CISCO SYSTEMS INC
8-K, 1997-01-22
COMPUTER COMMUNICATIONS EQUIPMENT
Previous: CISCO SYSTEMS INC, S-3, 1997-01-22
Next: MEDICIS PHARMACEUTICAL CORP, 8-K, 1997-01-22



<PAGE>   1
                       SECURITIES AND EXCHANGE COMMISSION

                             WASHINGTON, D.C. 20549

                          ---------------------------

                                    FORM 8-K

                                 CURRENT REPORT

                     PURSUANT TO SECTION 13 OR 15(d) OF THE

                         SECURITIES EXCHANGE ACT OF 1934



DATE OF REPORT (DATE OF EARLIEST EVENT REPORTED):   JANUARY 22, 1997
                                                 -----------------------

                               CISCO SYSTEMS, INC.
                         -----------------------------
               (EXACT NAME OF REGISTRANT AS SPECIFIED IN CHARTER)


     California                    0-18225                     77-0059951
     ----------                    -------                     ----------
(State or other jurisdiction     (Commission                (IRS Employer
    of incorporation)            File Number)             Identification No.)
                                                          

255 West Tasman Drive, San Jose, California                        95134
- -------------------------------------------                        -----
(Address of principal executive offices)                         (Zip Code)

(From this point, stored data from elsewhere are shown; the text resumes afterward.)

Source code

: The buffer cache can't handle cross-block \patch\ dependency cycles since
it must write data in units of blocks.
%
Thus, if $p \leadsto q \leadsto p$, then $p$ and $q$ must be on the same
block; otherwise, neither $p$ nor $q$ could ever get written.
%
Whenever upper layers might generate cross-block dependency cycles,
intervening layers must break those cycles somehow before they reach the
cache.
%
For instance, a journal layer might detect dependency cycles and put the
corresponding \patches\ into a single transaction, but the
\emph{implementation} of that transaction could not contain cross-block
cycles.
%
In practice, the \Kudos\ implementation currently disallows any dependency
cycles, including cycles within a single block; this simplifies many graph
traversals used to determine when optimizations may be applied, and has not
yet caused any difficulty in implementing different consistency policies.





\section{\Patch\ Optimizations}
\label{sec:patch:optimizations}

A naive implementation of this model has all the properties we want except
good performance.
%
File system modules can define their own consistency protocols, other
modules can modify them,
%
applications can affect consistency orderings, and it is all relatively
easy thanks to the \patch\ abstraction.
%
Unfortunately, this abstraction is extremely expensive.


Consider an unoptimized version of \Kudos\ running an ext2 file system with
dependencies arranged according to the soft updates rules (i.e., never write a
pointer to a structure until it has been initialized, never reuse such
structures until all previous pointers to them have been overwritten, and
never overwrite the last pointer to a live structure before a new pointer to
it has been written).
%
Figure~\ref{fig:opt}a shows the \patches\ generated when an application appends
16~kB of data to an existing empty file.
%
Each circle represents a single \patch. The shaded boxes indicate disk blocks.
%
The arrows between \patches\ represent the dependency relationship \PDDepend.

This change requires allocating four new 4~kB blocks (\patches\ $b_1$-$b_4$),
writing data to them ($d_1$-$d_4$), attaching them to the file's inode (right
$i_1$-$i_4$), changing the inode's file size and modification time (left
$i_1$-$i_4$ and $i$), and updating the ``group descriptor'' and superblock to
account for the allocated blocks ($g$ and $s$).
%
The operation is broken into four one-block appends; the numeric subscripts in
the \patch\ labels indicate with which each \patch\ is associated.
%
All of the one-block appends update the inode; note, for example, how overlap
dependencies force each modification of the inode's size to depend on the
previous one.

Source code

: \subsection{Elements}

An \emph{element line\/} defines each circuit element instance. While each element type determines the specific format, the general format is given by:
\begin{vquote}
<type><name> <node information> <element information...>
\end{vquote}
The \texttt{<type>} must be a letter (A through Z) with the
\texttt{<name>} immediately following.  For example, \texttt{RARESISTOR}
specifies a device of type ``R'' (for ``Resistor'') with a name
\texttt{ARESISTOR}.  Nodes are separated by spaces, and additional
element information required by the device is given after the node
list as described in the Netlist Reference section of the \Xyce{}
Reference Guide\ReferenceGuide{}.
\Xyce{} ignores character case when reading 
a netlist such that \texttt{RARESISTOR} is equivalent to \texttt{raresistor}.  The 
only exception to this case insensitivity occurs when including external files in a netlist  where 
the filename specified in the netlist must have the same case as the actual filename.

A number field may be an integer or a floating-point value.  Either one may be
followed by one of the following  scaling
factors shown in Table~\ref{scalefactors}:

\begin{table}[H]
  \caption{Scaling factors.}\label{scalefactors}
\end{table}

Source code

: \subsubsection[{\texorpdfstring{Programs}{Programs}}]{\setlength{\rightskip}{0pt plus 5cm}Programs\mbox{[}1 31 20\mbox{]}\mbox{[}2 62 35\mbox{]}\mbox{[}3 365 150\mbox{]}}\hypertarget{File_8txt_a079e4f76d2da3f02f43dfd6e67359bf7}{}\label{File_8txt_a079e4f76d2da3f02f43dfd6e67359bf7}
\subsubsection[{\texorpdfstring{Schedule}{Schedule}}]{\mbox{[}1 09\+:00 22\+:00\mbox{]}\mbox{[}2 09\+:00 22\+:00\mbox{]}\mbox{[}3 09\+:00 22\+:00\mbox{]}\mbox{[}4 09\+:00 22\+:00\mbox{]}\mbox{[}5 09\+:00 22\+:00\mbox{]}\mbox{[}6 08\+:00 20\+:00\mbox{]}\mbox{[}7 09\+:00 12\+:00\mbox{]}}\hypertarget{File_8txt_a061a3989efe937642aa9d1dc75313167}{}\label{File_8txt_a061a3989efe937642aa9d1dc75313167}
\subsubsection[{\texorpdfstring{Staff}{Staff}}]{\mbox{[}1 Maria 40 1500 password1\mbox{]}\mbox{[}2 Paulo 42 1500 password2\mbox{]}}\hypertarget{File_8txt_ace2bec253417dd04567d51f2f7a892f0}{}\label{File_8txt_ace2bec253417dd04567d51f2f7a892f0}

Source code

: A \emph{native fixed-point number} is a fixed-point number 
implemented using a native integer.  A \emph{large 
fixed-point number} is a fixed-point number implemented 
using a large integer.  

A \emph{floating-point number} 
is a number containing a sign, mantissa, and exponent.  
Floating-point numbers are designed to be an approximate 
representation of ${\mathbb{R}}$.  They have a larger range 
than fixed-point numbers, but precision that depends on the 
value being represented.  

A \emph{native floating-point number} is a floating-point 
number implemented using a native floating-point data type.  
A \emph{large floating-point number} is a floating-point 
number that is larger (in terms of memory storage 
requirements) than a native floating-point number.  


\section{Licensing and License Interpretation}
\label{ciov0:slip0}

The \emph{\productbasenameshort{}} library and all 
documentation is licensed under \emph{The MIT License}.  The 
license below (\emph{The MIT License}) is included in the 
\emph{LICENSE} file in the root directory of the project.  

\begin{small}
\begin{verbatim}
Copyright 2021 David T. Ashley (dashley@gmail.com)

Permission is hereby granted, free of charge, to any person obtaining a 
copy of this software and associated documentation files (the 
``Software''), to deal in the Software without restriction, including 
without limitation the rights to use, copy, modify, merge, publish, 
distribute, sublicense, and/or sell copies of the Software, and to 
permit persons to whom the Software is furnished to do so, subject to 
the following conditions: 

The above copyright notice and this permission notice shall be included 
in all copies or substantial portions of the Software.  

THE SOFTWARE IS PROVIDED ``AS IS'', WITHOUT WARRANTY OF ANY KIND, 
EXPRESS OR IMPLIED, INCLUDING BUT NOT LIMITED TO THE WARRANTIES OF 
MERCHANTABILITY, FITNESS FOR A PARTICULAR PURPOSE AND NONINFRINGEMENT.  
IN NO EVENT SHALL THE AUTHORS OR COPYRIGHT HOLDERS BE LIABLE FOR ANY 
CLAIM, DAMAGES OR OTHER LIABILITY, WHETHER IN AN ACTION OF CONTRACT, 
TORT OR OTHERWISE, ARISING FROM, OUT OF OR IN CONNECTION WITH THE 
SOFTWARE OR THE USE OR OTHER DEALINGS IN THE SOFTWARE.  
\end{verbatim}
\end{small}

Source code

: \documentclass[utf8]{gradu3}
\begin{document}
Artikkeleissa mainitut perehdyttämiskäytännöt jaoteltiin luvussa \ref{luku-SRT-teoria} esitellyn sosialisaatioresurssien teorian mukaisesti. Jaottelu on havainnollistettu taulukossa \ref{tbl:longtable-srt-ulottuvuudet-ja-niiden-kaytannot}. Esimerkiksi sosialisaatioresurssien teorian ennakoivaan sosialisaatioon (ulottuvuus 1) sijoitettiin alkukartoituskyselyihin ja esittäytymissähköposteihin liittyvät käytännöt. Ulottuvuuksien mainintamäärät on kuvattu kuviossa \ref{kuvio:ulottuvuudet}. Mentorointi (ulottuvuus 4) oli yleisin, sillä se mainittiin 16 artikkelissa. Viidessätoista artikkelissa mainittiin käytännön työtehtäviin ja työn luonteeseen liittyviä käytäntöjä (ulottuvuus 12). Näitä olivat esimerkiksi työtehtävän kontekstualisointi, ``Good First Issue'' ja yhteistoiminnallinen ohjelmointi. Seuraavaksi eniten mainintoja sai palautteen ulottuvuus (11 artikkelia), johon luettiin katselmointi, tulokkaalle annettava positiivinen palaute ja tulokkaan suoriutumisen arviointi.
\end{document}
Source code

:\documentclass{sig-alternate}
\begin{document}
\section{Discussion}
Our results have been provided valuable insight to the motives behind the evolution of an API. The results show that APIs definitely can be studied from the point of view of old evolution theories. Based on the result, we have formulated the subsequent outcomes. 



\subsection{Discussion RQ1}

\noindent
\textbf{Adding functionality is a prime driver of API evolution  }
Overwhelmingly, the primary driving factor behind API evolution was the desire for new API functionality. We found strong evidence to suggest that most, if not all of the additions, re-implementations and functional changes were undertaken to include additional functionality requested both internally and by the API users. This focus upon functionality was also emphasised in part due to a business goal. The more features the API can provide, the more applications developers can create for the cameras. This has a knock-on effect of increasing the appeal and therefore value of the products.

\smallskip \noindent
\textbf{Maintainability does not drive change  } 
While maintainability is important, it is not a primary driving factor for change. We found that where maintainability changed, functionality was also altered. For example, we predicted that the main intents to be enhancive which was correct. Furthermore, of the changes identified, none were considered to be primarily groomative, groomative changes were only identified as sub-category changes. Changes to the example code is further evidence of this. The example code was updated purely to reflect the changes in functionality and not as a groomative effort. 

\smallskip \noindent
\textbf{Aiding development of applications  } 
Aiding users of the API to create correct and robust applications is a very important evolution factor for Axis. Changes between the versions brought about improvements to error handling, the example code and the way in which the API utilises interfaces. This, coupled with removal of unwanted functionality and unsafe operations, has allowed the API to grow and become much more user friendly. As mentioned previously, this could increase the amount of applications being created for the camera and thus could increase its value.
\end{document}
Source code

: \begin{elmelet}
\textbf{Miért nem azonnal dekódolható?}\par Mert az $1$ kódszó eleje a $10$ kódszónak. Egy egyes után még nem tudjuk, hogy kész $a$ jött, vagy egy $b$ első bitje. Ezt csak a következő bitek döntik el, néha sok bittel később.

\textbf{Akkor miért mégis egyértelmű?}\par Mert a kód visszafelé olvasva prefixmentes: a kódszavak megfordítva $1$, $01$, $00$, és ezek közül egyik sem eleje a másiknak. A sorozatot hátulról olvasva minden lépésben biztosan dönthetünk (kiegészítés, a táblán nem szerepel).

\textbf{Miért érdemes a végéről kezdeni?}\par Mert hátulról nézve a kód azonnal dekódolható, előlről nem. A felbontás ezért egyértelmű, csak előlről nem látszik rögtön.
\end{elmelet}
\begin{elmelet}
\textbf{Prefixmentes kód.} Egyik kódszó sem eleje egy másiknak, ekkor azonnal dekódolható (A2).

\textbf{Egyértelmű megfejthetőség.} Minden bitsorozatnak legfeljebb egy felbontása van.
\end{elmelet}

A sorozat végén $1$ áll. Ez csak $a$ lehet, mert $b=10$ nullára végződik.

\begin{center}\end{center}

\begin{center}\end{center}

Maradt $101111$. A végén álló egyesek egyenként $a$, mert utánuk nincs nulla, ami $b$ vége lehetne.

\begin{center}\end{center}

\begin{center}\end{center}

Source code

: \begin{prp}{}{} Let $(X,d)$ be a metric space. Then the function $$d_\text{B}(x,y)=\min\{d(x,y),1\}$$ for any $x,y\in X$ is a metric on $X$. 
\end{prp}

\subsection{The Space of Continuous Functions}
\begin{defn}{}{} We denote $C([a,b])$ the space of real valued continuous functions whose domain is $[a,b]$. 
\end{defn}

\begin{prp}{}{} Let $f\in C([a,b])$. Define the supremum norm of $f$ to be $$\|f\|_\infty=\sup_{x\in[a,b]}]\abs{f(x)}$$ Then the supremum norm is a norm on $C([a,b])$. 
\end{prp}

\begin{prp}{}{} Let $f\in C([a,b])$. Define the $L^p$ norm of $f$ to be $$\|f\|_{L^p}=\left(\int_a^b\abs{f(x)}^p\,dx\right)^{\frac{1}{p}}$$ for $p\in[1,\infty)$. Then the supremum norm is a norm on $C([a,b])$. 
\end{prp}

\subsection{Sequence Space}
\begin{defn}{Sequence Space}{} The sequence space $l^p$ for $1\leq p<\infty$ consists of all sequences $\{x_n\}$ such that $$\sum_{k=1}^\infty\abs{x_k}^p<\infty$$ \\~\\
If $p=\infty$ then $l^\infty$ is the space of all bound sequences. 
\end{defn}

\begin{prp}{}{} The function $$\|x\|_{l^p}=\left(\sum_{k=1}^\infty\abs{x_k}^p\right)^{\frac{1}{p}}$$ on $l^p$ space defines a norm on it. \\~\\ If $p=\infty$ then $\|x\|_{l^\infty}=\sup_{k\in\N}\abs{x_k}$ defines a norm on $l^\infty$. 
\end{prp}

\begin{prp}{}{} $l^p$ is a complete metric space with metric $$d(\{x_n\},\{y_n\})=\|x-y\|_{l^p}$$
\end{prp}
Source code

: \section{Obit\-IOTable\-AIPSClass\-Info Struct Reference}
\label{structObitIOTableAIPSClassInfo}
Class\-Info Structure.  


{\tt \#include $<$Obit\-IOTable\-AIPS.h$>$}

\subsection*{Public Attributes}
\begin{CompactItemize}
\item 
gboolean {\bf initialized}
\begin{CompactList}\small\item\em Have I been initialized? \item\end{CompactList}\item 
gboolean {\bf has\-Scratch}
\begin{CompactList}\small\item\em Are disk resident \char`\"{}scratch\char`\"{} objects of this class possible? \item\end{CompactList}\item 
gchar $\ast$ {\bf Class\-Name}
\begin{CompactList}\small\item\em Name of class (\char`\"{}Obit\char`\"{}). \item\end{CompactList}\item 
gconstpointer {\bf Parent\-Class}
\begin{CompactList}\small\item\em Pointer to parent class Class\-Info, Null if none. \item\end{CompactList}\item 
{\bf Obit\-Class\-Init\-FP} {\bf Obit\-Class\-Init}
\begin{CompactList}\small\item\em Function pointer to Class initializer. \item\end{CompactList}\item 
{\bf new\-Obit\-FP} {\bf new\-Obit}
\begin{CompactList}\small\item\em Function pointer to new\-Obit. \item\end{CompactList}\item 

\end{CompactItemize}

Company's telephone number, including area code:   (408) 526-4000
                                                  ----------------


         (Former name or former address, if changed since last report.)


<PAGE>   2



ITEM  5. OTHER EVENTS.

                  (a) On November 15, 1996, the Registrant acquired Netsys
Technologies, Inc., a California corporation ("Netsys"), by statutory merger
(the "Merger"). The Merger was accomplished pursuant to the Agreement and Plan
of Reorganization, dated as of October 11, 1996, among the Registrant and
Netsys, and a related Certificate of Merger (collectively, the "Netsys Merger
Agreements"). The Merger of Netsys with and into the Registrant occurred
following the approval of the Netsys Merger Agreements by the shareholders of
Netsys by written consent which was received on November 7, 1996 and
satisfaction of certain other closing conditions. As a result of the Merger, the
Registrant became the owner of 100% of the issued and outstanding common stock
of Netsys and each outstanding share of Netsys Common Stock was converted into
0.147666 of a share of the Registrant's Common Stock. The terms of the Netsys
Merger Agreements were the result of arm's-length negotiations among the
parties.

                  A total of approximately 1,340,958 shares of the Registrant's
Common Stock will be issued to former Netsys shareholders and optionholders in
exchange for the acquisition by the Registrant of all outstanding Netsys capital
stock and all unexpired and unexercised options to acquire Netsys capital stock.
The shares issued to Netsys shareholders were issued pursuant to the exemption
from registration provided by Section 4(2) of the Securities Act of 1933, as
amended (the "Securities Act"). Netsys stock options were assumed by the
Registrant and remain outstanding as options to purchase shares of the
Registrant's Common Stock.

                  Netsys is a provider of network infrastructure management and
performance analysis software. The Registrant intends to continue such business.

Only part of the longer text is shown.